══ INFORMATION SHOWN ══

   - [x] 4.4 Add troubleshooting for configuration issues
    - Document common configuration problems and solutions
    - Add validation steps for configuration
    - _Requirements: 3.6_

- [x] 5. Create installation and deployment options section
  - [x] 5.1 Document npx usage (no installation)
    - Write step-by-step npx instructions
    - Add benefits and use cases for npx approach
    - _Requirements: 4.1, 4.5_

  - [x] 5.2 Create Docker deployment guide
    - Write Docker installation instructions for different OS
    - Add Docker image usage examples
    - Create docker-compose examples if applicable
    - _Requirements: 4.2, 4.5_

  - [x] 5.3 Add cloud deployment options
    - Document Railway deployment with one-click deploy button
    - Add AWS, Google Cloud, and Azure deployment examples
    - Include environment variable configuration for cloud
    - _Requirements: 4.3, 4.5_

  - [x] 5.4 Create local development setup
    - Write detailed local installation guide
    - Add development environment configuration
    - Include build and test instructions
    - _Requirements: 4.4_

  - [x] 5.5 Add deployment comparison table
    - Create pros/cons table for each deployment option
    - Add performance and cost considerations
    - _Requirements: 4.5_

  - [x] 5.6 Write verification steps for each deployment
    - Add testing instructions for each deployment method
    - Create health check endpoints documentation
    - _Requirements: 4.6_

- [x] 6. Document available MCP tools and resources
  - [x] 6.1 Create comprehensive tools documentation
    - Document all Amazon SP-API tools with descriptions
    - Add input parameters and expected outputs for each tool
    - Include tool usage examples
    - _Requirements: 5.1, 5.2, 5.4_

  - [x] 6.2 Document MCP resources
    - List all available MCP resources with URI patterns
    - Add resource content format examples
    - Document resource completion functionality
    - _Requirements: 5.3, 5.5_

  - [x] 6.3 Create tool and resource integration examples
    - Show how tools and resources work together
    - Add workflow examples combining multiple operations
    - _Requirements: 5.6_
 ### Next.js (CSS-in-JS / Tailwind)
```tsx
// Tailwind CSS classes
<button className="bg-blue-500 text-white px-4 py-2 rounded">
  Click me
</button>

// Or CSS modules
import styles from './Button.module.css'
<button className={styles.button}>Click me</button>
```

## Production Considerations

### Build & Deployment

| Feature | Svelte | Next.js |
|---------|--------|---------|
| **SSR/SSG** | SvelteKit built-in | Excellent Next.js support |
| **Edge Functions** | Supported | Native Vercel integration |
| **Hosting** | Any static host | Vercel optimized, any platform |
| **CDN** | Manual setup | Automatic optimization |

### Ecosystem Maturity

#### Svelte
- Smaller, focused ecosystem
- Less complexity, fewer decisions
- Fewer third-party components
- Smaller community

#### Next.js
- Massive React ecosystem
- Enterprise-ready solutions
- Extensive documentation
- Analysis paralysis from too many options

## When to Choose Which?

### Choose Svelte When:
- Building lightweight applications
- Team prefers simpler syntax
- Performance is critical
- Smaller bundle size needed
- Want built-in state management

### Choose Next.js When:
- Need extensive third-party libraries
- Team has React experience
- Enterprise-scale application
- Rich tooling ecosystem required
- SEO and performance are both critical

═══
══ INFORMATION SHOWN ══

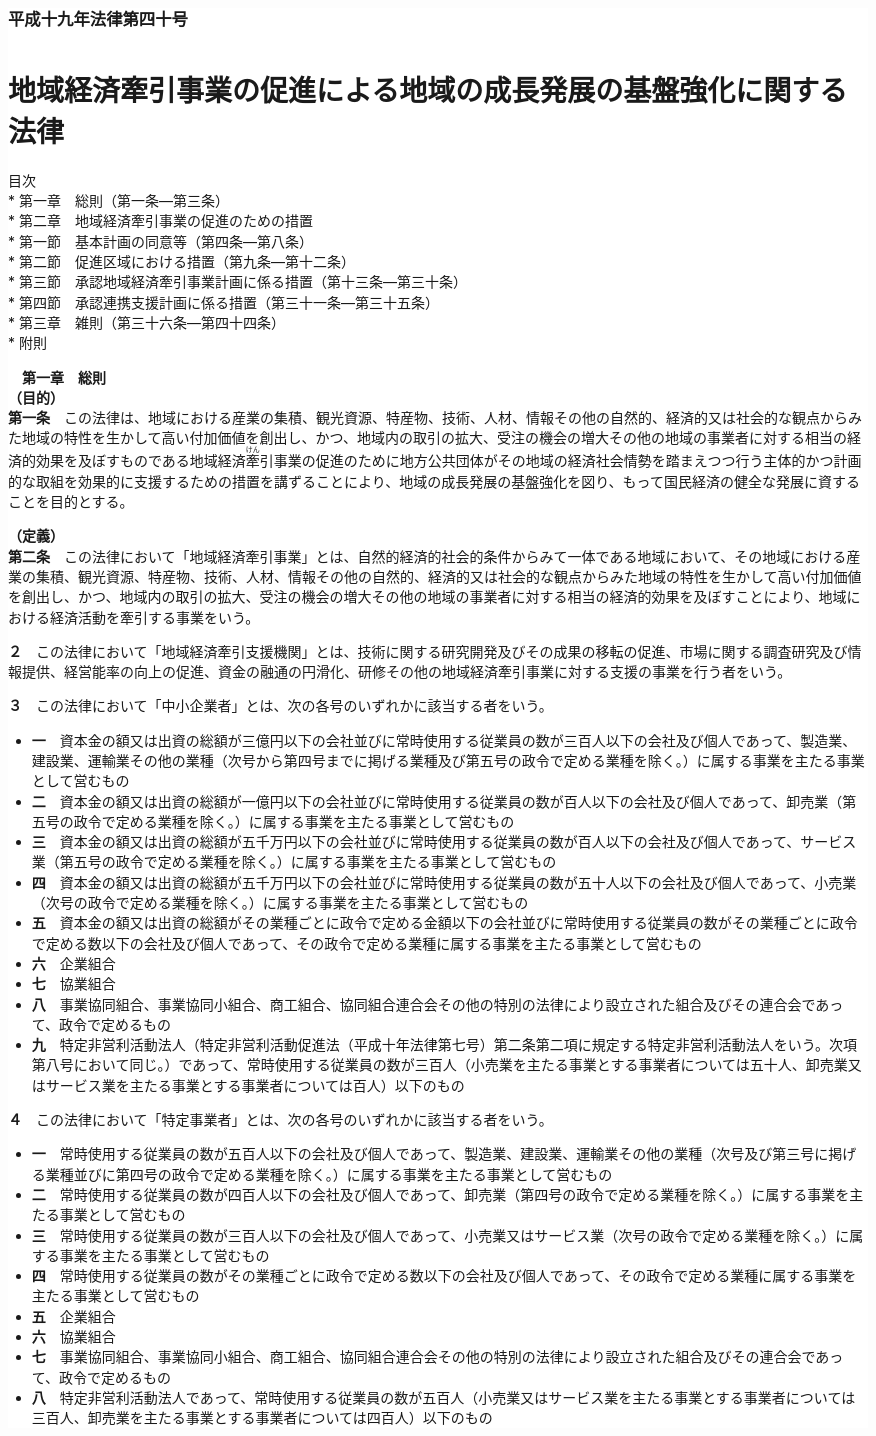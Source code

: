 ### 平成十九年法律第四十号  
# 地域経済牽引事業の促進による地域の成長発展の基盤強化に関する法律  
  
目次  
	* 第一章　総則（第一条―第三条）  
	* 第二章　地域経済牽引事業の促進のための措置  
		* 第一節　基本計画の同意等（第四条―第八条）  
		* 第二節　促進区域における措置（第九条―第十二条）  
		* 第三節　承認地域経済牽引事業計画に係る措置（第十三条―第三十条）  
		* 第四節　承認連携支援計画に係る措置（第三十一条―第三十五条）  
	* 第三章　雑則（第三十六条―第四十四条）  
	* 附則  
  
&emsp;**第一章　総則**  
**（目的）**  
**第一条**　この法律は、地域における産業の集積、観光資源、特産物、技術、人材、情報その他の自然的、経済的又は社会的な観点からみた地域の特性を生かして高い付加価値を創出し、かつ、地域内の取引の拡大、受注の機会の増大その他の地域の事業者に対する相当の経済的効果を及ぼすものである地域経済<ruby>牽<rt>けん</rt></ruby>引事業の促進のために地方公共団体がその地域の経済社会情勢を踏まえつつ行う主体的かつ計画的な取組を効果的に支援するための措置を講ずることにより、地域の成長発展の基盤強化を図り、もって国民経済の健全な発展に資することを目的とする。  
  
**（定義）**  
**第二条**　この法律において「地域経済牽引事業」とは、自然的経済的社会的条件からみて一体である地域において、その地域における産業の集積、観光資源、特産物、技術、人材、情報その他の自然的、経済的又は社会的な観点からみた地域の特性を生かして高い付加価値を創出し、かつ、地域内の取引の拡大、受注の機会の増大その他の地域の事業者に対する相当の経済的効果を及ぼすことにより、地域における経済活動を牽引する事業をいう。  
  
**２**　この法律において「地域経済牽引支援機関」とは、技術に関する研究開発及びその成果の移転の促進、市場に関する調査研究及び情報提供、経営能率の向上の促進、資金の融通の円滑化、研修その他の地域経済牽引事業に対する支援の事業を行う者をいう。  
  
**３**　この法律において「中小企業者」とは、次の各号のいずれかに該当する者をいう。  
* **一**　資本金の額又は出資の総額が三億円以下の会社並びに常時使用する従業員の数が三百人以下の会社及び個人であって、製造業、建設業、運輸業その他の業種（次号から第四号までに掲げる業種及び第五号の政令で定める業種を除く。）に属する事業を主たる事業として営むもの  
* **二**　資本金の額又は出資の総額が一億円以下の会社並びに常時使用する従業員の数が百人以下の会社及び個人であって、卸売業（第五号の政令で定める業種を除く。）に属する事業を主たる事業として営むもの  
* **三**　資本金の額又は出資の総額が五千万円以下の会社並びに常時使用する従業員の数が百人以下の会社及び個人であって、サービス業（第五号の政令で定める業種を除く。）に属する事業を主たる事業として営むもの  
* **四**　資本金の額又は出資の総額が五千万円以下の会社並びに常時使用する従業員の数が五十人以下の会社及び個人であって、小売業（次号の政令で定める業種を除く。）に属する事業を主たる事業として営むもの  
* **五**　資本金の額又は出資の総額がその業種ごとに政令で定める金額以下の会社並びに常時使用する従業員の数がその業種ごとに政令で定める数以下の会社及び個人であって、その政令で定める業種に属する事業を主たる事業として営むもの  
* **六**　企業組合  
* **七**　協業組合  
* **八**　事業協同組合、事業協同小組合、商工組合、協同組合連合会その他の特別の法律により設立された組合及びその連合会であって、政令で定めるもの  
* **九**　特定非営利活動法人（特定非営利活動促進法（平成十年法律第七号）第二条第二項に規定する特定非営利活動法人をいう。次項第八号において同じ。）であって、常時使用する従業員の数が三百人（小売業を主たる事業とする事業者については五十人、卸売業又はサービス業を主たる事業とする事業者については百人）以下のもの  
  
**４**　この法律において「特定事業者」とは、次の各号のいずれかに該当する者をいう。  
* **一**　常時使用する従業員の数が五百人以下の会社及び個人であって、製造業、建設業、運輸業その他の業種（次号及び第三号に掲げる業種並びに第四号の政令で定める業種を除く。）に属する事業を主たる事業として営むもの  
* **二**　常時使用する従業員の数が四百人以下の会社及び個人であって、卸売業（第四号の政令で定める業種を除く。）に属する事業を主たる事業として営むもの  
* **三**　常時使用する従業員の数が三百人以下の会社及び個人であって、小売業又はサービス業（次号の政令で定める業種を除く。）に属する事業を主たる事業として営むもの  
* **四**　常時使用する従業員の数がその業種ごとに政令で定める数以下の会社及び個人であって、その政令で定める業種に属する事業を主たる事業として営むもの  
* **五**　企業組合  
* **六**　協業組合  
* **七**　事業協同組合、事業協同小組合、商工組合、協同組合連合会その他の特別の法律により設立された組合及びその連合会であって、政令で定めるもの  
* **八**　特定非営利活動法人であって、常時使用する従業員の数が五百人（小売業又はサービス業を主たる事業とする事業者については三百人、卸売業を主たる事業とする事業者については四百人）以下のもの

═══
══ INFORMATION SHOWN ══

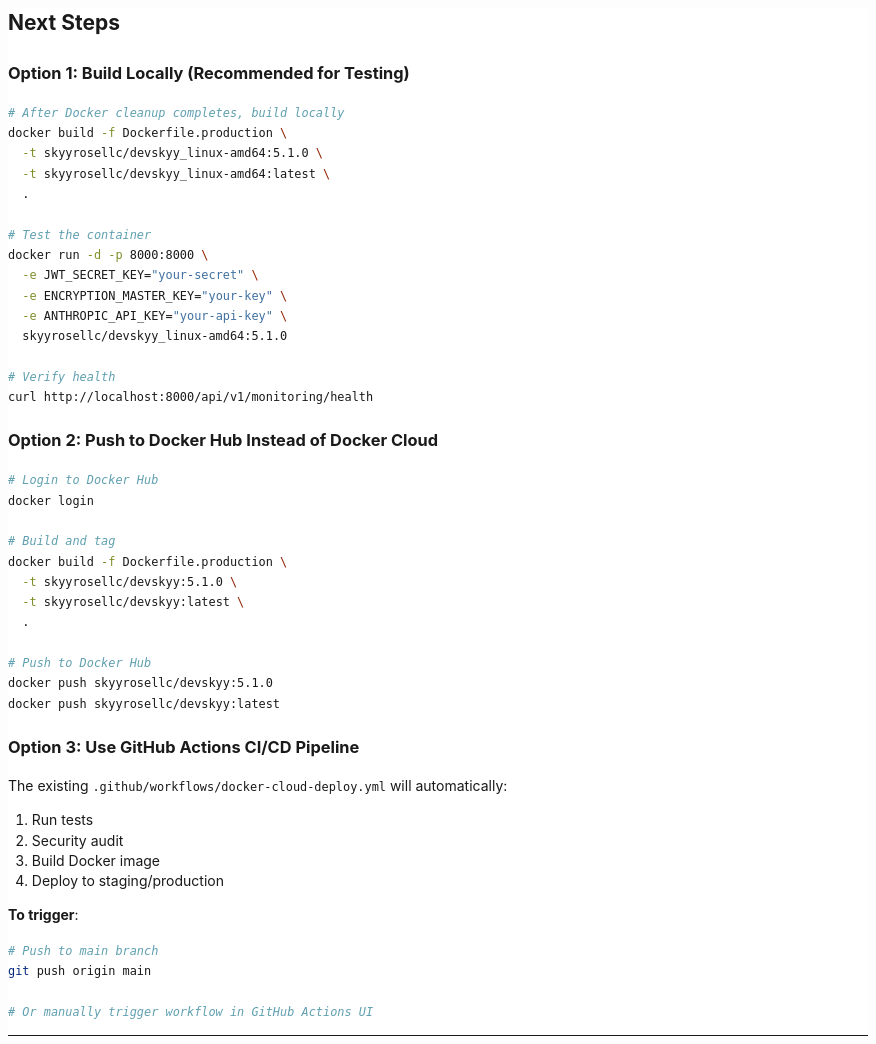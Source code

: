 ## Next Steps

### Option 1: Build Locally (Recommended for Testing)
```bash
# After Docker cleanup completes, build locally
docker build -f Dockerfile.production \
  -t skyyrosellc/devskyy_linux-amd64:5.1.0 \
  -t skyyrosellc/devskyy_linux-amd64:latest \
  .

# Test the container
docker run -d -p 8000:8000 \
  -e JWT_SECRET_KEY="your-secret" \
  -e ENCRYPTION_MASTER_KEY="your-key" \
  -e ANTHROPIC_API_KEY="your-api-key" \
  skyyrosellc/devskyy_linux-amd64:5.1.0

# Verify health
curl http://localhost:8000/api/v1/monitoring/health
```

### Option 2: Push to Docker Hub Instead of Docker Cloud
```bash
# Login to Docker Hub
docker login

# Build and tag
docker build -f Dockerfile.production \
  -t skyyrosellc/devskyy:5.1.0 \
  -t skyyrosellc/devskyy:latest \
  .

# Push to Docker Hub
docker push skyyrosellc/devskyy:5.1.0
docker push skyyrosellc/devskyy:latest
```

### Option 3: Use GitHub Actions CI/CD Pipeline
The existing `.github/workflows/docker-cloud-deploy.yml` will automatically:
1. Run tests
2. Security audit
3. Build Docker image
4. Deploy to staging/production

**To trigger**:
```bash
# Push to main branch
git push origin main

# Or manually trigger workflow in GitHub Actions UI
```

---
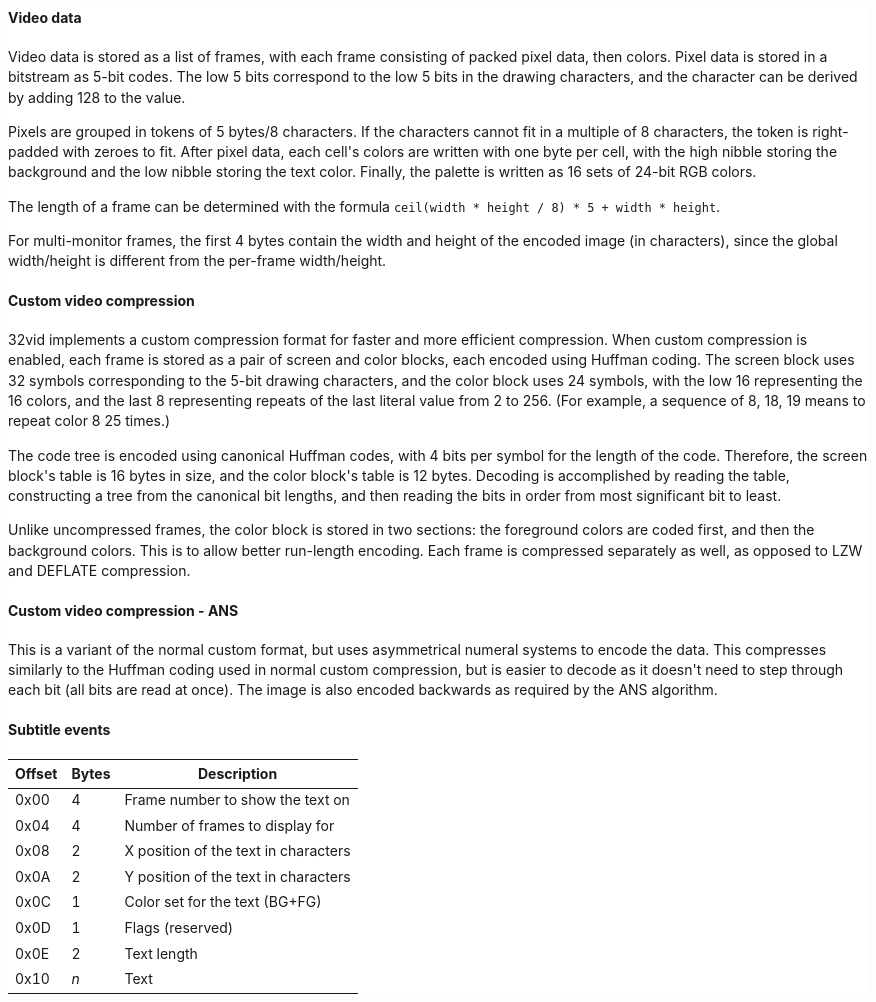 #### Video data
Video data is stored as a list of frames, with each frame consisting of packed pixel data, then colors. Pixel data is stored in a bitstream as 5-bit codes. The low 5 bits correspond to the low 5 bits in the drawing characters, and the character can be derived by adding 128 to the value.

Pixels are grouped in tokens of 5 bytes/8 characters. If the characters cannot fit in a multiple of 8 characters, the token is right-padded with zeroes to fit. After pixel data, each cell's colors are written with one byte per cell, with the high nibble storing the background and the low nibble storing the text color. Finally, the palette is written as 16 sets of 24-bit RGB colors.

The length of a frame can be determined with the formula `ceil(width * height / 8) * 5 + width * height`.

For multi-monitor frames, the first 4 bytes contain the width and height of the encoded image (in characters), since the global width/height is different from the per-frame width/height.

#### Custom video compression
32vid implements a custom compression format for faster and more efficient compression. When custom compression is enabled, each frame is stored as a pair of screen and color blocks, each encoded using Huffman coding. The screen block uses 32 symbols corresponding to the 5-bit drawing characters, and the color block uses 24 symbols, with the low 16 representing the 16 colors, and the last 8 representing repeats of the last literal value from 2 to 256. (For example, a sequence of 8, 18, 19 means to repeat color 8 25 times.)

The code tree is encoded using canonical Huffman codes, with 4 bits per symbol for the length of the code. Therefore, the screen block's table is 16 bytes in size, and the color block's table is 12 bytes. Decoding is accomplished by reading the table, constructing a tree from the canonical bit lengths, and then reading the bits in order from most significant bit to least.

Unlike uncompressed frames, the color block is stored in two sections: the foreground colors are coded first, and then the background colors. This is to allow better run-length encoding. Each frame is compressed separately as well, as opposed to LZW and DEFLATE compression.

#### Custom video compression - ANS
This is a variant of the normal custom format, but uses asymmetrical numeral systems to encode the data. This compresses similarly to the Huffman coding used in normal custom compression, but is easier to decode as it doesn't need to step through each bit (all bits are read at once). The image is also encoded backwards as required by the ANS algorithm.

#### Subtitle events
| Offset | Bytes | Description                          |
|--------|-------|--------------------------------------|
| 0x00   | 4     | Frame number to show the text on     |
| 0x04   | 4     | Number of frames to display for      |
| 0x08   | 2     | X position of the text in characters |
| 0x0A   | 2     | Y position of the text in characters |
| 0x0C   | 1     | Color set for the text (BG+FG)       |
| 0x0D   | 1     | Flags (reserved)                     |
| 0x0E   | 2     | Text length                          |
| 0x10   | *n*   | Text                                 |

═══

WHAT IS REQUIRED:
The lines above from the one with "- Add input" through the one with "- _Requirements: 5.6_" are to be duplicated exactly, ends included, with nothing added.

ANSWER:
    - Add input parameters and expected outputs for each tool
    - Include tool usage examples
    - _Requirements: 5.1, 5.2, 5.4_

  - [x] 6.2 Document MCP resources
    - List all available MCP resources with URI patterns
    - Add resource content format examples
    - Document resource completion functionality
    - _Requirements: 5.3, 5.5_

  - [x] 6.3 Create tool and resource integration examples
    - Show how tools and resources work together
    - Add workflow examples combining multiple operations
    - _Requirements: 5.6_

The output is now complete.